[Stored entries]
==========
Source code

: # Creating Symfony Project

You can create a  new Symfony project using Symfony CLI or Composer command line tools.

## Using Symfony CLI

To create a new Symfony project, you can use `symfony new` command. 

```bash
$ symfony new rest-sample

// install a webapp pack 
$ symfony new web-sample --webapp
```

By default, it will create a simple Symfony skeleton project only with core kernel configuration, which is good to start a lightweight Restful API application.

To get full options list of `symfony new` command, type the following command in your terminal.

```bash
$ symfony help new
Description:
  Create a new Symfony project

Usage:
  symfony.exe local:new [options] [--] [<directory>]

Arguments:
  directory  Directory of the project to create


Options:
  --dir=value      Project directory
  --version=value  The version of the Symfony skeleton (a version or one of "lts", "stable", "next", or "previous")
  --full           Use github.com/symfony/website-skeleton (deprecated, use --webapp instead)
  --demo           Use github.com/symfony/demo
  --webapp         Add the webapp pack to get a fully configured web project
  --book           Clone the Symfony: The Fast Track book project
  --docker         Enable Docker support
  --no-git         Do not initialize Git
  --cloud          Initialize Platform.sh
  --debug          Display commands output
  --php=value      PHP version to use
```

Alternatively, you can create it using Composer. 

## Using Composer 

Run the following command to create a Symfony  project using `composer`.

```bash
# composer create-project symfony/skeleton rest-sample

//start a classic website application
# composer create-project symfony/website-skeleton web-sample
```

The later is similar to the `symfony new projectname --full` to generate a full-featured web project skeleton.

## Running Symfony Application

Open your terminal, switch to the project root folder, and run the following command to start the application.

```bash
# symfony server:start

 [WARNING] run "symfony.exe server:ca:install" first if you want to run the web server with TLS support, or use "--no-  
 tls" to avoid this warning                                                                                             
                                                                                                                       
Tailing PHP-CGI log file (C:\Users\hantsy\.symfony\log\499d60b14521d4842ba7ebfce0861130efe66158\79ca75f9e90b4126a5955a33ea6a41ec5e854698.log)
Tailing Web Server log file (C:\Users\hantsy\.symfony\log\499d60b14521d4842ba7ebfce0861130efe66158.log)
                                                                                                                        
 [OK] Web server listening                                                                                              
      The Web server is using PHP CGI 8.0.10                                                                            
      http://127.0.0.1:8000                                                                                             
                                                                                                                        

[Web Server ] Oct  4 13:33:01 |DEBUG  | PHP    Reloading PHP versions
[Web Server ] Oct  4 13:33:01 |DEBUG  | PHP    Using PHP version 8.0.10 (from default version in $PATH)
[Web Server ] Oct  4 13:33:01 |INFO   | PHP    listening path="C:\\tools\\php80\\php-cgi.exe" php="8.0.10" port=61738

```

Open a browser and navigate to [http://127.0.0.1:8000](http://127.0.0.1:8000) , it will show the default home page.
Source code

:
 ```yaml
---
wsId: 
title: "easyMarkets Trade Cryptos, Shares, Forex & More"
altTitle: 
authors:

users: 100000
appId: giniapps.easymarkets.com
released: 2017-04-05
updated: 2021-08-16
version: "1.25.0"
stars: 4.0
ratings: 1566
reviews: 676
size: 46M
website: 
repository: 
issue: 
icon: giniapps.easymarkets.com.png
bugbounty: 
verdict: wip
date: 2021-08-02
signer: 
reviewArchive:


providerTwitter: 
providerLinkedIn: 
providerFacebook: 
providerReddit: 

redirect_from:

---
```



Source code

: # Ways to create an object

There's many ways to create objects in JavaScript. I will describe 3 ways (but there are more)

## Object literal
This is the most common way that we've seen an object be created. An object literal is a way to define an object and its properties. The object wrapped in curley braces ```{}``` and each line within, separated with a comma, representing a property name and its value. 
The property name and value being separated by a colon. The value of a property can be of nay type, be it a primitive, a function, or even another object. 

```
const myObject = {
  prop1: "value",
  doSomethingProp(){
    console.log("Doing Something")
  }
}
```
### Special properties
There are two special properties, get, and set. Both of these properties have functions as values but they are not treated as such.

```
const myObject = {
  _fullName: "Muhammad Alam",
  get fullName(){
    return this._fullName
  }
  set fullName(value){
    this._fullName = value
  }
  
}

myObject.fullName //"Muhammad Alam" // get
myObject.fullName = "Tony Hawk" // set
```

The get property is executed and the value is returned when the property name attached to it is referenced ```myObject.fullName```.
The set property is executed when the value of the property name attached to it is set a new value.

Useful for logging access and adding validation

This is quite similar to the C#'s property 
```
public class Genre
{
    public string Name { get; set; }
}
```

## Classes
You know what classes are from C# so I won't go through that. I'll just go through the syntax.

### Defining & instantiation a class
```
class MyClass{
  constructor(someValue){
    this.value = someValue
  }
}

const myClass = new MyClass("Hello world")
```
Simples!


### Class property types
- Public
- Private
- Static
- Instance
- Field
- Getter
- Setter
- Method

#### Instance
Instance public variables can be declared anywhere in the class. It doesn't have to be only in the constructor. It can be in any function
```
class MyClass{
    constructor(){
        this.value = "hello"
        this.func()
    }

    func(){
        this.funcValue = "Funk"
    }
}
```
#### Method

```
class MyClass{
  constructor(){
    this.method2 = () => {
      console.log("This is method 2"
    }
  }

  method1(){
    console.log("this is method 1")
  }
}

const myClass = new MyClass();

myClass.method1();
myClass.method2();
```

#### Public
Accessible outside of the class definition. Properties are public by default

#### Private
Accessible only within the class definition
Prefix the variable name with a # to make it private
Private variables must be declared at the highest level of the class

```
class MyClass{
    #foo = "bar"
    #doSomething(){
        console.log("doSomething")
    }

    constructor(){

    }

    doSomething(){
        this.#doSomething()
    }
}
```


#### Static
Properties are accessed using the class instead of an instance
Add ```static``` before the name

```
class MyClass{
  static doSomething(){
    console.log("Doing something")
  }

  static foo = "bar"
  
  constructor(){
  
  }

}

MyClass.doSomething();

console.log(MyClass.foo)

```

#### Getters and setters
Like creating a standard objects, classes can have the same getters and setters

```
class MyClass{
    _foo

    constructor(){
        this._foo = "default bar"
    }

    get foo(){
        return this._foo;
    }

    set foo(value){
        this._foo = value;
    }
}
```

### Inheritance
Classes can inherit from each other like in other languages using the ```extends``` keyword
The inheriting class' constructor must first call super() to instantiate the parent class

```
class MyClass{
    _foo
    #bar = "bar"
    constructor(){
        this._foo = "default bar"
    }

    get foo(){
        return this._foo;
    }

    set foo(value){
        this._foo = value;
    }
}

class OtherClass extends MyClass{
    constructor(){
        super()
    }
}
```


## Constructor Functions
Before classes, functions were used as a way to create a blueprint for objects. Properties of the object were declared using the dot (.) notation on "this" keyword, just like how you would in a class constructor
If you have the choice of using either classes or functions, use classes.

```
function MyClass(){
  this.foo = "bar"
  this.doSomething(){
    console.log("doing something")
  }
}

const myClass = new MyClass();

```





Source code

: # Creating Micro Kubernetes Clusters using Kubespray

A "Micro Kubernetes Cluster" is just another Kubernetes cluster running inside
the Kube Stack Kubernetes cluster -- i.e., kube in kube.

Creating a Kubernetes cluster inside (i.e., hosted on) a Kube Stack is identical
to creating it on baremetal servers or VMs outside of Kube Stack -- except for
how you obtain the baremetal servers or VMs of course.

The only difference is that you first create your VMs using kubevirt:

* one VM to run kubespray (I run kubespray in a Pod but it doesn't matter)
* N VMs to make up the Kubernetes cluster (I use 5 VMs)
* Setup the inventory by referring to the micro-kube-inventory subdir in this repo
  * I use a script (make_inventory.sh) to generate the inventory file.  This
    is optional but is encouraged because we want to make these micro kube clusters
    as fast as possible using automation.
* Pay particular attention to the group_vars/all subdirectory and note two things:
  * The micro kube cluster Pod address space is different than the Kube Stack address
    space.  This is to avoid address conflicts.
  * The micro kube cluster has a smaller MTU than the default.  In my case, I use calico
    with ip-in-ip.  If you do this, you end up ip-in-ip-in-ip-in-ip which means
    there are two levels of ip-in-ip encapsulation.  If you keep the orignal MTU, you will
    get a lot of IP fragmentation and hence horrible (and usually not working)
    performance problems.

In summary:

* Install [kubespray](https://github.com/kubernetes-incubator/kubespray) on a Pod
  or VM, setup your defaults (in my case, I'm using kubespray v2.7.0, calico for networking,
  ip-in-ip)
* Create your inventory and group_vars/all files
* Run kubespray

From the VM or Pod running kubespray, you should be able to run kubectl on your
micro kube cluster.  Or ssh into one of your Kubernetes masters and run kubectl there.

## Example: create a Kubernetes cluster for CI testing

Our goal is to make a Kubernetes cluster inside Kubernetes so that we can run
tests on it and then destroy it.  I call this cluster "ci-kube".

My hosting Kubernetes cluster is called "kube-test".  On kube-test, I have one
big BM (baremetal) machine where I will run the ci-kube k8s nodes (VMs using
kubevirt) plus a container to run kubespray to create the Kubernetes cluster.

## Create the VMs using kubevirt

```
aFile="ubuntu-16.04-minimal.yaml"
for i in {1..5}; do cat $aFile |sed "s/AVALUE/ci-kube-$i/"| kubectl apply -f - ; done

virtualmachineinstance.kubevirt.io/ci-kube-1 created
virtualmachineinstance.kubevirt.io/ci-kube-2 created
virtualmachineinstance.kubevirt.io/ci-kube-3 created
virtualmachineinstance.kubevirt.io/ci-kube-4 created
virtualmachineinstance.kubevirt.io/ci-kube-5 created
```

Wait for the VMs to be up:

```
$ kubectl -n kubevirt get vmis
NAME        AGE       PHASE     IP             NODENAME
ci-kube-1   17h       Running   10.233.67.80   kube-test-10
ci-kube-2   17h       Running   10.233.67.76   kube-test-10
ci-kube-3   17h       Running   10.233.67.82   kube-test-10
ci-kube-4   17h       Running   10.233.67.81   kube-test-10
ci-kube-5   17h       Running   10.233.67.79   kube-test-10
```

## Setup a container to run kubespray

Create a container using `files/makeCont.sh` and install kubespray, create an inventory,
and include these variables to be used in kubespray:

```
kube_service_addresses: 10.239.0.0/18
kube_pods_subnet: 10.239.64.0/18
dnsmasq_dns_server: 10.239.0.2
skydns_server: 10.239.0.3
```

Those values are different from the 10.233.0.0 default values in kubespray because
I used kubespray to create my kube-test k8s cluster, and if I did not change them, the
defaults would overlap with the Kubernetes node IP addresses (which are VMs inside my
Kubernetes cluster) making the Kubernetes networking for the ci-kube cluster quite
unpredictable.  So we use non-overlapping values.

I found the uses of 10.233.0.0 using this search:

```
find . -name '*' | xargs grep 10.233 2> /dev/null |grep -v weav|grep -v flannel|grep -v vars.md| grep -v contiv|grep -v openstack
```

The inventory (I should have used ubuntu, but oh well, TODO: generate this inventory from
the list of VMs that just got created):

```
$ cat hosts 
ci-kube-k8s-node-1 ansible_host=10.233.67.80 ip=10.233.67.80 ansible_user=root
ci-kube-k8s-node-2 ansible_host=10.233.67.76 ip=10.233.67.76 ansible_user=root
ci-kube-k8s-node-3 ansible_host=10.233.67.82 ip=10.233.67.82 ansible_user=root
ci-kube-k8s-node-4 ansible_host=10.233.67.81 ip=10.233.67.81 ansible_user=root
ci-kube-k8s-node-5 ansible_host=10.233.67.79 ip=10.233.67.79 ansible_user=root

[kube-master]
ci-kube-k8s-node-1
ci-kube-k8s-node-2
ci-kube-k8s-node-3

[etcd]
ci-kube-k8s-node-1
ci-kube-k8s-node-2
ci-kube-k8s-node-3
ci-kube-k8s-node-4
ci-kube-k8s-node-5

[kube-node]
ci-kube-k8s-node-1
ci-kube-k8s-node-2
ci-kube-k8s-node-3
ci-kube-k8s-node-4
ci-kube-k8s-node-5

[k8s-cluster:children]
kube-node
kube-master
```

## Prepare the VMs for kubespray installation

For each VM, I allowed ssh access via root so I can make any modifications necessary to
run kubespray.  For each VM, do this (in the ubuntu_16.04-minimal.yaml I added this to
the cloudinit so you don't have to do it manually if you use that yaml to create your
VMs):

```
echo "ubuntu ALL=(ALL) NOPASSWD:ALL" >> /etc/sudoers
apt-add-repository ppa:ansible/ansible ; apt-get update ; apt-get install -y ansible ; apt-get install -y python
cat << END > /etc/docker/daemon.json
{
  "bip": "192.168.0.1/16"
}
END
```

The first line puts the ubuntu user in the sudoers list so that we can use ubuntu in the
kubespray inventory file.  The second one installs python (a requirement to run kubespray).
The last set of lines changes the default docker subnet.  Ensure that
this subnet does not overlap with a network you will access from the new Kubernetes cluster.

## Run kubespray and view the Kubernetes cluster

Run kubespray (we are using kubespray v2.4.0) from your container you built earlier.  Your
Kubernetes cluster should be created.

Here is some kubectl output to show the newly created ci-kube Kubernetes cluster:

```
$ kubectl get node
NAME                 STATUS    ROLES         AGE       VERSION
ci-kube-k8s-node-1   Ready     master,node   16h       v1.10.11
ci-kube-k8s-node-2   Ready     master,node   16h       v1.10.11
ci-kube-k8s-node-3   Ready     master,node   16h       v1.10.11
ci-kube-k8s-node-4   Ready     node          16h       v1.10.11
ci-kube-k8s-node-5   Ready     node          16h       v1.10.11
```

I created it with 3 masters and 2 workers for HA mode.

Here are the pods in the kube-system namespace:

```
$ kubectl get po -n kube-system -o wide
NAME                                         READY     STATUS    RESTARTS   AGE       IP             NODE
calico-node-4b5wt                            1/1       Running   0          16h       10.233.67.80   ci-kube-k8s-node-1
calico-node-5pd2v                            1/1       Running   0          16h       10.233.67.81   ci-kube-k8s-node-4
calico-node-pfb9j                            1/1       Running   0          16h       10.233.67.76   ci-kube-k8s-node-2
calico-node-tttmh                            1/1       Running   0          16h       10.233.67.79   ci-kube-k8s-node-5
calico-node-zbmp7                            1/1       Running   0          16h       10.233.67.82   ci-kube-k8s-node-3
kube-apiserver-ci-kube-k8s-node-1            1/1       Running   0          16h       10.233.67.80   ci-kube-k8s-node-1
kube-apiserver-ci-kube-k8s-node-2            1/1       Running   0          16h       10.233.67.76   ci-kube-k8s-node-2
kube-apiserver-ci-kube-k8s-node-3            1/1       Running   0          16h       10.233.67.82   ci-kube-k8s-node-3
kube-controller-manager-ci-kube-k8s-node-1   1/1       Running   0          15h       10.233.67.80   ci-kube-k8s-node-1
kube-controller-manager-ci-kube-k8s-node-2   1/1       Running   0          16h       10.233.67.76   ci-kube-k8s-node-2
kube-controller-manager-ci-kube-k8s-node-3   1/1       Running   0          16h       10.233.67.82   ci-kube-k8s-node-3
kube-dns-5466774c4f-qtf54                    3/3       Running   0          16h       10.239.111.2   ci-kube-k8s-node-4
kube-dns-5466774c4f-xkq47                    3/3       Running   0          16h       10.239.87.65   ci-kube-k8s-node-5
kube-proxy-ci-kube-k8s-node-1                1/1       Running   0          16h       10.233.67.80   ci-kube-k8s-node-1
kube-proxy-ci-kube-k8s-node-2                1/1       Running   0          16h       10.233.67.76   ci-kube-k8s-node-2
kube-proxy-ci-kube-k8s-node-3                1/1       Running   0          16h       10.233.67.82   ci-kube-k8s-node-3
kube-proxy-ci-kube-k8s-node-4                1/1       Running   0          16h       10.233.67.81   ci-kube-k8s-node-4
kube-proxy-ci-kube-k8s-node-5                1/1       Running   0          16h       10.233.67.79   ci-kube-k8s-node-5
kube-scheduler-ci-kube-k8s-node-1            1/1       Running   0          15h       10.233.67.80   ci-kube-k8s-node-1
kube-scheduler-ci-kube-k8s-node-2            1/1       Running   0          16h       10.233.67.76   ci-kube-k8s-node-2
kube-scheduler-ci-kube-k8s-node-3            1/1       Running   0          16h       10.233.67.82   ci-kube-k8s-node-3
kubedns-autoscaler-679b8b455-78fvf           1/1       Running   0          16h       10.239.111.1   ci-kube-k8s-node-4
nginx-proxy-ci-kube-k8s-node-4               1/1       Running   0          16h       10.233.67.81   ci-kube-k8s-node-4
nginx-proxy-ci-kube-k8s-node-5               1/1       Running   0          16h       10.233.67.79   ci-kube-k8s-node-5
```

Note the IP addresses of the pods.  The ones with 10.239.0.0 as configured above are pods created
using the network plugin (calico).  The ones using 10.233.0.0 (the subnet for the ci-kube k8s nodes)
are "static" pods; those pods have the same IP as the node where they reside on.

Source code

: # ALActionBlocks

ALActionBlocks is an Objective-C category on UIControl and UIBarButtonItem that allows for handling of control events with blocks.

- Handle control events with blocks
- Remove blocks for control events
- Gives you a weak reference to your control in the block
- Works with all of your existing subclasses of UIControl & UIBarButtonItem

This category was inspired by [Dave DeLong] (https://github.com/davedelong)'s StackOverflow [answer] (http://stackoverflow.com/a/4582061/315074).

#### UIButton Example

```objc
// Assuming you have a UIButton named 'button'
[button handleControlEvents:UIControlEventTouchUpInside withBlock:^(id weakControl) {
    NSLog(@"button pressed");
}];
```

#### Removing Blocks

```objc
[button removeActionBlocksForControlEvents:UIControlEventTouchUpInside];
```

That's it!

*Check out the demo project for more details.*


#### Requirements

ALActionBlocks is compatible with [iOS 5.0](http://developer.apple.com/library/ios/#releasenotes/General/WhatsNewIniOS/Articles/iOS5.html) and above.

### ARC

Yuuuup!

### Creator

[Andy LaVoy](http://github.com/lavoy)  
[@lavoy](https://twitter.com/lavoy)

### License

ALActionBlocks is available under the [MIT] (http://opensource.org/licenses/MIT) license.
==========
_PROBLEM DESCRIPTION_
Copy the lines that hold the word "UIButton". Take them from the records above.

_ANSWER TO THIS EXERCISE_
#### UIButton Example
// Assuming you have a UIButton named 'button'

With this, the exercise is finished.